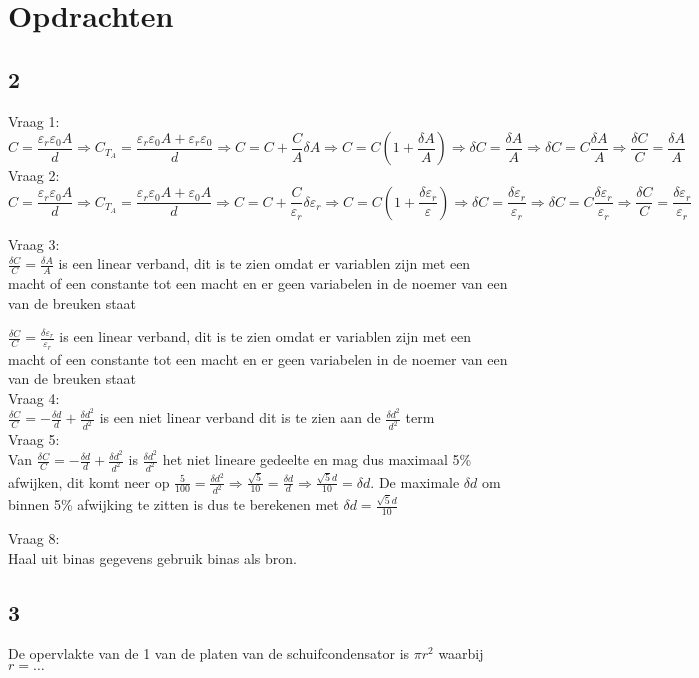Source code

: \section{Opdrachten}
\subsection{2}
    Vraag 1:\\
    \begin{equation} \label{eq:a}
        C=\frac{\varepsilon_r\varepsilon_0A}{d}\Rightarrow C_{T_A}=\frac{\varepsilon_r \varepsilon_0A + \varepsilon_r \varepsilon_0}{d} \Rightarrow C = C + \frac{C}{A}\delta A \Rightarrow C=C(1+\frac{\delta A}{A}) \Rightarrow \delta C=\frac{\delta A}{A} \Rightarrow \delta C = C\frac{\delta A}{A}\Rightarrow \frac{\delta C}{C}=\frac{\delta A}{A}
    \end{equation}
    Vraag 2:\\
    \begin{equation} \label{eq:epsilonR}
        C=\frac{\varepsilon_r\varepsilon_0A}{d}\Rightarrow C_{T_A}=\frac{\varepsilon_r \varepsilon_0A + \varepsilon_0A}{d} \Rightarrow C = C + \frac{C}{\varepsilon_r}\delta\varepsilon_r \Rightarrow C=C(1+\frac{\delta \varepsilon_r}{\varepsilon}) \Rightarrow \delta C=\frac{\delta \varepsilon_r}{\varepsilon_r} \Rightarrow \delta C = C\frac{\delta \varepsilon_r}{\varepsilon_r}\Rightarrow \frac{\delta C}{C}=\frac{\delta \varepsilon_r}{\varepsilon_r}
    \end{equation}

    \noindent
    Vraag 3:\\
    $\frac{\delta C}{C}=\frac{\delta A}{A}$ is een linear verband, dit is te zien omdat er variablen zijn met een macht of een constante tot een macht en er geen variabelen in de noemer van een van de breuken staat

    \noindent
    $\frac{\delta C}{C}=\frac{\delta \varepsilon_r}{\varepsilon_r}$ is een linear verband, dit is te zien omdat er variablen zijn met een macht of een constante tot een macht en er geen variabelen in de noemer van een van de breuken staat\\

    \noindent
    Vraag 4:\\
    $\frac{\delta C}{C}=-\frac{\delta d}{d}+\frac{\delta d^2}{d^2}$ is een niet linear verband dit is te zien aan de $\frac{\delta d^2}{d^2}$ term\\

    \noindent
    Vraag 5:\\
    Van $\frac{\delta C}{C}=-\frac{\delta d}{d}+\frac{\delta d^2}{d^2}$ is $\frac{\delta d^2}{d^2}$ het niet lineare gedeelte
    en mag dus maximaal 5\% afwijken, dit komt neer op $\frac{5}{100}=\frac{\delta d^2}{d^2}\Rightarrow\frac{\sqrt{5}}{10}=\frac{\delta d}{d}\Rightarrow \frac{\sqrt{5}d}{10}=\delta d$. De maximale 
    $\delta d$ om binnen 5\% afwijking te zitten is dus te berekenen met $\delta d=\frac{\sqrt{5}d}{10}$

    \noindent
    Vraag 8:\\
    Haal uit binas gegevens gebruik binas als bron.

\subsection{3}
De opervlakte van de 1 van de platen van de schuifcondensator is 
$\pi r^2$ waarbij $r=\dots$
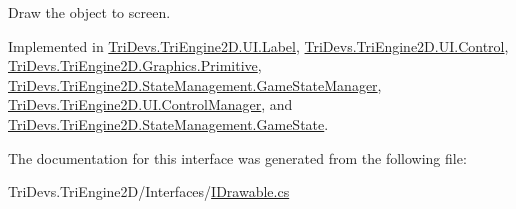 Draw the object to screen. 



Implemented in \hyperlink{class_tri_devs_1_1_tri_engine2_d_1_1_u_i_1_1_label_aaa532c9037ca1b51bab8f7eb2673438d}{Tri\-Devs.\-Tri\-Engine2\-D.\-U\-I.\-Label}, \hyperlink{class_tri_devs_1_1_tri_engine2_d_1_1_u_i_1_1_control_a9b3ac8028bcf4b7e4d128e2be6f30fed}{Tri\-Devs.\-Tri\-Engine2\-D.\-U\-I.\-Control}, \hyperlink{class_tri_devs_1_1_tri_engine2_d_1_1_graphics_1_1_primitive_a6b70bbcf294c96c757a9fc8f1ae09dd8}{Tri\-Devs.\-Tri\-Engine2\-D.\-Graphics.\-Primitive}, \hyperlink{class_tri_devs_1_1_tri_engine2_d_1_1_state_management_1_1_game_state_manager_a2d30555c64bf3337e1b6a328abde489e}{Tri\-Devs.\-Tri\-Engine2\-D.\-State\-Management.\-Game\-State\-Manager}, \hyperlink{class_tri_devs_1_1_tri_engine2_d_1_1_u_i_1_1_control_manager_a983b69c93c3d66ef1d7f324d3ea80ace}{Tri\-Devs.\-Tri\-Engine2\-D.\-U\-I.\-Control\-Manager}, and \hyperlink{class_tri_devs_1_1_tri_engine2_d_1_1_state_management_1_1_game_state_a53a4361f96b0a795f4bb20a5ae5cf954}{Tri\-Devs.\-Tri\-Engine2\-D.\-State\-Management.\-Game\-State}.



The documentation for this interface was generated from the following file\-:\begin{DoxyCompactItemize}
\item 
Tri\-Devs.\-Tri\-Engine2\-D/\-Interfaces/\hyperlink{_i_drawable_8cs}{I\-Drawable.\-cs}\end{DoxyCompactItemize}
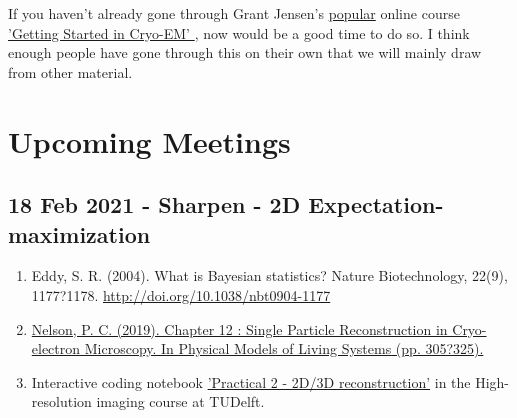 \documentclass[11pt, oneside]{article}   	%
\begin{document}
If you haven't already gone through Grant Jensen's \href{https://www.caltech.edu/about/news/grant-jensen-cryo-em}{popular} online course \href{https://jensenlab.caltech.edu/courses/}{'Getting Started in Cryo-EM' }, now would be a good time to do so. I think enough people have gone through this on their own that we will mainly draw from other material. 

\pagebreak
\section{Upcoming Meetings}

\pagebreak
\subsection{18 Feb 2021 - Sharpen - 2D Expectation-maximization}
\begin{enumerate}
	\item Eddy, S. R. (2004). What is Bayesian statistics? Nature Biotechnology, 22(9), 1177?1178. \url{http://doi.org/10.1038/nbt0904-1177}
	\item \href{https://repository.upenn.edu/cgi/viewcontent.cgi?article=1665&context=physics_papers}{Nelson, P. C. (2019). Chapter 12 : Single Particle Reconstruction in Cryo-electron Microscopy. In Physical Models of Living Systems (pp. 305?325).}
	\item Interactive coding notebook \href{https://gitlab.tudelft.nl/aj-lab/teaching/-/wikis/NB4020}{'Practical 2 - 2D/3D reconstruction'} in the High-resolution imaging course at TUDelft.
\end{enumerate}
\end{document}
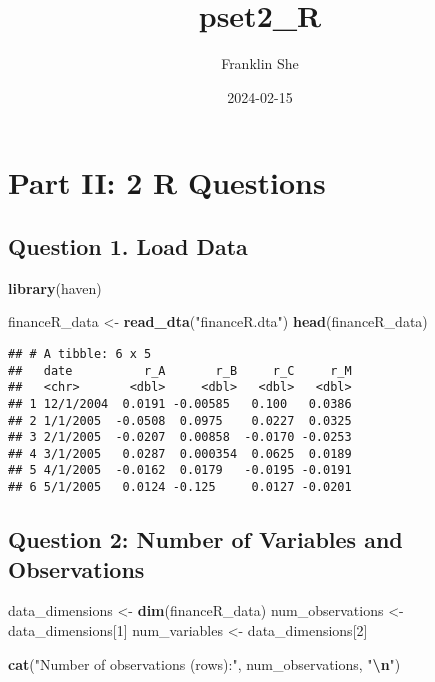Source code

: \documentclass[
]{article}
\title{pset2\_R}
\author{Franklin She}
\date{2024-02-15}
\newenvironment{Shaded}{\begin{snugshade}}{\end{snugshade}}
\newcommand{\DecValTok}[1]{\textcolor[rgb]{0.00,0.00,0.81}{#1}}
\newcommand{\FunctionTok}[1]{\textcolor[rgb]{0.13,0.29,0.53}{\textbf{#1}}}
\newcommand{\NormalTok}[1]{#1}
\newcommand{\OtherTok}[1]{\textcolor[rgb]{0.56,0.35,0.01}{#1}}
\newcommand{\SpecialCharTok}[1]{\textcolor[rgb]{0.81,0.36,0.00}{\textbf{#1}}}
\newcommand{\StringTok}[1]{\textcolor[rgb]{0.31,0.60,0.02}{#1}}
\begin{document}
\maketitle

\hypertarget{part-ii-2-r-questions}{%
\section{Part II: 2 R Questions}\label{part-ii-2-r-questions}}

\hypertarget{question-1.-load-data}{%
\subsection{Question 1. Load Data}\label{question-1.-load-data}}

\begin{Shaded}
\begin{Highlighting}[]
\FunctionTok{library}\NormalTok{(haven)}

\NormalTok{financeR\_data }\OtherTok{\textless{}{-}} \FunctionTok{read\_dta}\NormalTok{(}\StringTok{"financeR.dta"}\NormalTok{)}
\FunctionTok{head}\NormalTok{(financeR\_data)}
\end{Highlighting}
\end{Shaded}

\begin{verbatim}
## # A tibble: 6 x 5
##   date          r_A       r_B     r_C     r_M
##   <chr>       <dbl>     <dbl>   <dbl>   <dbl>
## 1 12/1/2004  0.0191 -0.00585   0.100   0.0386
## 2 1/1/2005  -0.0508  0.0975    0.0227  0.0325
## 3 2/1/2005  -0.0207  0.00858  -0.0170 -0.0253
## 4 3/1/2005   0.0287  0.000354  0.0625  0.0189
## 5 4/1/2005  -0.0162  0.0179   -0.0195 -0.0191
## 6 5/1/2005   0.0124 -0.125     0.0127 -0.0201
\end{verbatim}

\hypertarget{question-2-number-of-variables-and-observations}{%
\subsection{Question 2: Number of Variables and
Observations}\label{question-2-number-of-variables-and-observations}}

\begin{Shaded}
\begin{Highlighting}[]
\NormalTok{data\_dimensions }\OtherTok{\textless{}{-}} \FunctionTok{dim}\NormalTok{(financeR\_data)}
\NormalTok{num\_observations }\OtherTok{\textless{}{-}}\NormalTok{ data\_dimensions[}\DecValTok{1}\NormalTok{]}
\NormalTok{num\_variables }\OtherTok{\textless{}{-}}\NormalTok{ data\_dimensions[}\DecValTok{2}\NormalTok{]}

\FunctionTok{cat}\NormalTok{(}\StringTok{"Number of observations (rows):"}\NormalTok{, num\_observations, }\StringTok{"}\SpecialCharTok{\textbackslash{}n}\StringTok{"}\NormalTok{)}
\end{Highlighting}
\end{Shaded}
\end{document}
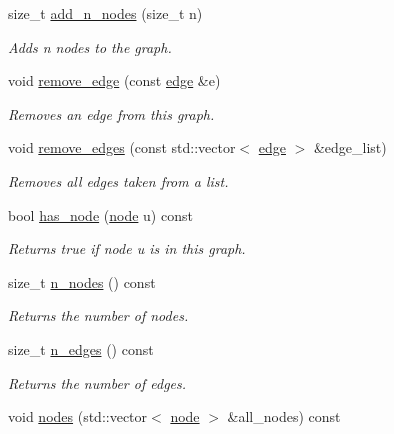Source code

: \begin{DoxyCompactItemize}
size\-\_\-t \hyperlink{classlgraph_1_1xxgraph_a8dd24aa48d55dfceaa87e47c32ae914a}{add\-\_\-n\-\_\-nodes} (size\-\_\-t n)
\begin{DoxyCompactList}\small\item\em Adds {\itshape n} nodes to the graph. \end{DoxyCompactList}\item 
void \hyperlink{classlgraph_1_1xxgraph_a46a75fa2a10a8674ab930e9dc766e2f9}{remove\-\_\-edge} (const \hyperlink{namespacelgraph_a76bd7d50719f03de7a85db259d80d572}{edge} \&e)
\begin{DoxyCompactList}\small\item\em Removes an edge from this graph. \end{DoxyCompactList}\item 
void \hyperlink{classlgraph_1_1xxgraph_aef7c4bf62f3f4db362b2d3accb3b6d3d}{remove\-\_\-edges} (const std\-::vector$<$ \hyperlink{namespacelgraph_a76bd7d50719f03de7a85db259d80d572}{edge} $>$ \&edge\-\_\-list)
\begin{DoxyCompactList}\small\item\em Removes all edges taken from a list. \end{DoxyCompactList}\item 
\hypertarget{classlgraph_1_1xxgraph_ac2ff3b6ec8da7c5b61d1c84215eed680}{bool \hyperlink{classlgraph_1_1xxgraph_ac2ff3b6ec8da7c5b61d1c84215eed680}{has\-\_\-node} (\hyperlink{namespacelgraph_a397169dd66adf725210a30fb7251773e}{node} u) const }\label{classlgraph_1_1xxgraph_ac2ff3b6ec8da7c5b61d1c84215eed680}

\begin{DoxyCompactList}\small\item\em Returns true if node {\itshape u} is in this graph. \end{DoxyCompactList}\item 
size\-\_\-t \hyperlink{classlgraph_1_1xxgraph_a879c8fc141a2d7847ec4e192e3b415f5}{n\-\_\-nodes} () const 
\begin{DoxyCompactList}\small\item\em Returns the number of nodes. \end{DoxyCompactList}\item 
size\-\_\-t \hyperlink{classlgraph_1_1xxgraph_a8ca991d1521cb6ba77e1cd3494ab42be}{n\-\_\-edges} () const 
\begin{DoxyCompactList}\small\item\em Returns the number of edges. \end{DoxyCompactList}\item 
\hypertarget{classlgraph_1_1xxgraph_a27086830e76e7cf847ba0bc3c26fb0ee}{void \hyperlink{classlgraph_1_1xxgraph_a27086830e76e7cf847ba0bc3c26fb0ee}{nodes} (std\-::vector$<$ \hyperlink{namespacelgraph_a397169dd66adf725210a30fb7251773e}{node} $>$ \&all\-\_\-nodes) const }\label{classlgraph_1_1xxgraph_a27086830e76e7cf847ba0bc3c26fb0ee}


\end{DoxyCompactItemize}
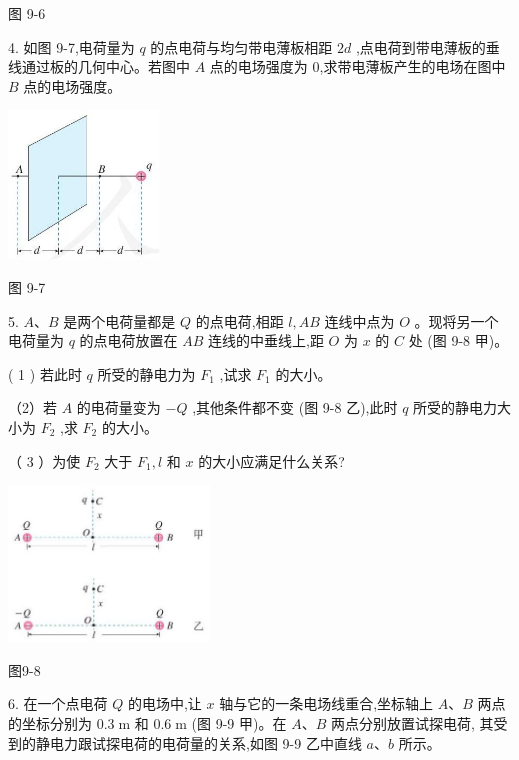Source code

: \documentclass[10pt]{article}
\begin{document}
图 9-6

4. 如图 9-7,电荷量为 \(q\) 的点电荷与均匀带电薄板相距 \({2d}\) ,点电荷到带电薄板的垂线通过板的几何中心。若图中 \(A\) 点的电场强度为 0,求带电薄板产生的电场在图中 \(B\) 点的电场强度。

\begin{center}
\includegraphics[max width=0.3\textwidth]{images/01911d5f-8e38-70c0-b5b8-2b399bd115b6_29_630517.jpg}
\end{center}

图 9-7

5. \(A\text{、}B\) 是两个电荷量都是 \(Q\) 的点电荷,相距 \(l,{AB}\) 连线中点为 \(O\) 。现将另一个电荷量为 \(q\) 的点电荷放置在 \({AB}\) 连线的中垂线上,距 \(O\) 为 \(x\) 的 \(C\) 处 (图 9-8 甲)。

( 1 ) 若此时 \(q\) 所受的静电力为 \({F}_{1}\) ,试求 \({F}_{1}\) 的大小。

（2）若 \(A\) 的电荷量变为 \(- Q\) ,其他条件都不变 (图 9-8 乙),此时 \(q\) 所受的静电力大小为 \({F}_{2}\) ,求 \({F}_{2}\) 的大小。

（ 3 ）为使 \({F}_{2}\) 大于 \({F}_{1},l\) 和 \(x\) 的大小应满足什么关系?

\begin{center}
\includegraphics[max width=0.4\textwidth]{images/01911d5f-8e38-70c0-b5b8-2b399bd115b6_29_345169.jpg}
\end{center}

图9-8

6. 在一个点电荷 \(Q\) 的电场中,让 \(x\) 轴与它的一条电场线重合,坐标轴上 \(A\text{、}B\) 两点的坐标分别为 \({0.3}\mathrm{\;m}\) 和 \({0.6}\mathrm{\;m}\) (图 9-9 甲)。在 \(A\text{、}B\) 两点分别放置试探电荷, 其受到的静电力跟试探电荷的电荷量的关系,如图 9-9 乙中直线 \(a\text{、}b\) 所示。
\end{document}
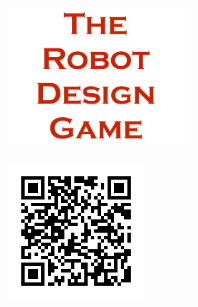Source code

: \documentclass[11pt]{article}
\begin{document}
            
	
	\begin{center}
		\vfill
		\vfill
		\vfill

		\includegraphics[height=3.6cm]{rdg_logo}%
		
		\vfill

		\includegraphics[height=3.6cm]{bitterness-qr}%

		\vfill
	\end{center}
\end{document}
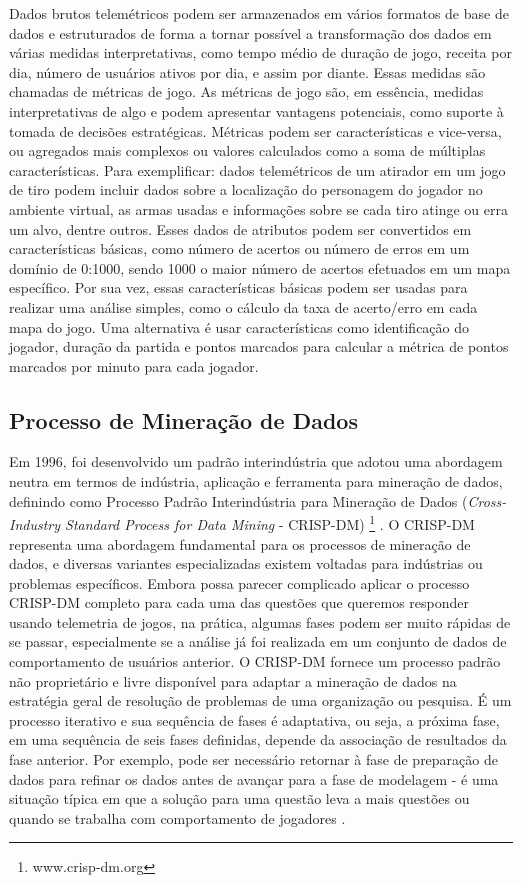 Dados brutos telemétricos podem ser armazenados em vários formatos de base de dados e estruturados de forma a tornar possível a transformação dos dados em várias medidas interpretativas, como tempo médio de duração de jogo, receita por dia, número de usuários ativos por dia, e assim por diante. Essas medidas são chamadas de métricas de jogo. As métricas de jogo são, em essência, medidas interpretativas de algo e podem apresentar vantagens potenciais, como suporte à tomada de decisões estratégicas. Métricas podem ser características e vice-versa, ou agregados mais complexos ou valores calculados como a soma de múltiplas características. Para exemplificar: dados telemétricos de um atirador em um jogo de tiro podem incluir dados sobre a localização do personagem do jogador no ambiente virtual, as armas usadas e informações sobre se cada tiro atinge ou erra um alvo, dentre outros. Esses dados de atributos podem ser convertidos em características básicas, como número de acertos ou número de erros em um domínio de 0:1000, sendo 1000 o maior número de acertos efetuados em um mapa específico. Por sua vez, essas características básicas podem ser usadas para realizar uma análise simples, como o cálculo da taxa de acerto/erro em cada mapa do jogo. Uma alternativa é usar características como identificação do jogador, duração da partida e pontos marcados para calcular a métrica de pontos marcados por minuto para cada jogador.

\subsection{Processo de Mineração de Dados}
Em 1996, foi desenvolvido um padrão interindústria que adotou uma abordagem neutra em termos de indústria, aplicação e ferramenta para mineração de dados, definindo como Processo Padrão Interindústria para Mineração de Dados (\textit{Cross-Industry Standard Process for Data Mining} - CRISP-DM) \footnote{www.crisp-dm.org} \cite{chapman2000crisp}. O CRISP-DM representa uma abordagem fundamental para os processos de mineração de dados, e diversas variantes especializadas existem voltadas para indústrias ou problemas específicos. Embora possa parecer complicado aplicar o processo CRISP-DM completo para cada uma das questões que queremos responder usando telemetria de jogos, na prática, algumas fases podem ser muito rápidas de se passar, especialmente se a análise já foi realizada em um conjunto de dados de comportamento de usuários anterior. O CRISP-DM fornece um processo padrão não proprietário e livre disponível para adaptar a mineração de dados na estratégia geral de resolução de problemas de uma organização ou pesquisa. É um processo iterativo e sua sequência de fases é adaptativa, ou seja, a próxima fase, em uma sequência de seis fases definidas, depende da associação de resultados da fase anterior. Por exemplo, pode ser necessário retornar à fase de preparação de dados para refinar os dados antes de avançar para a fase de modelagem - é uma situação típica em que a solução para uma questão leva a mais questões ou quando se trabalha com comportamento de jogadores \cite{el2016game}.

[ACTIVITY] Only a number is expected: the count of lines in the data that contain the word "from".

[RESPONSE AREA] 4